Supplied records below:

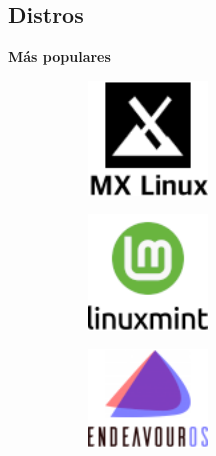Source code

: \documentclass[aspectratio=43]{beamer}
\begin{document}
    \subsection{Distros}
    \begin{frame}{\secname}{\subsecname}
        \textbf{Más populares}
        \begin{figure}[b]
            \centering
            \begin{subfigure}{.3\textwidth}
                \centering
                \includegraphics[width=0.35\textwidth]{img/mx.png}
            \end{subfigure}
            \begin{subfigure}{.3\textwidth}
                \centering
                \includegraphics[width=0.35\textwidth]{img/mint.png}
            \end{subfigure}
            \begin{subfigure}{.3\textwidth}
                \centering
                \includegraphics[width=0.35\textwidth]{img/endeavour.png}
            \end{subfigure}
            \centering
            \begin{subfigure}{.3\textwidth}

\end{subfigure}
\end{figure}
\end{frame}
\end{document}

End of Supplied records.

Exclude the pictures. Write out the remaining data exactly.

Source code

: \documentclass[aspectratio=43]{beamer}
\begin{document}
    \subsection{Distros}
    \begin{frame}{\secname}{\subsecname}
        \textbf{Más populares}
        \begin{figure}[b]
            \centering
            \begin{subfigure}{.3\textwidth}
                \centering
                \includegraphics[width=0.35\textwidth]{img/mx.png}
            \end{subfigure}
            \begin{subfigure}{.3\textwidth}
                \centering
                \includegraphics[width=0.35\textwidth]{img/mint.png}
            \end{subfigure}
            \begin{subfigure}{.3\textwidth}
                \centering
                \includegraphics[width=0.35\textwidth]{img/endeavour.png}
            \end{subfigure}
            \centering
            \begin{subfigure}{.3\textwidth}

\end{subfigure}
\end{figure}
\end{frame}
\end{document}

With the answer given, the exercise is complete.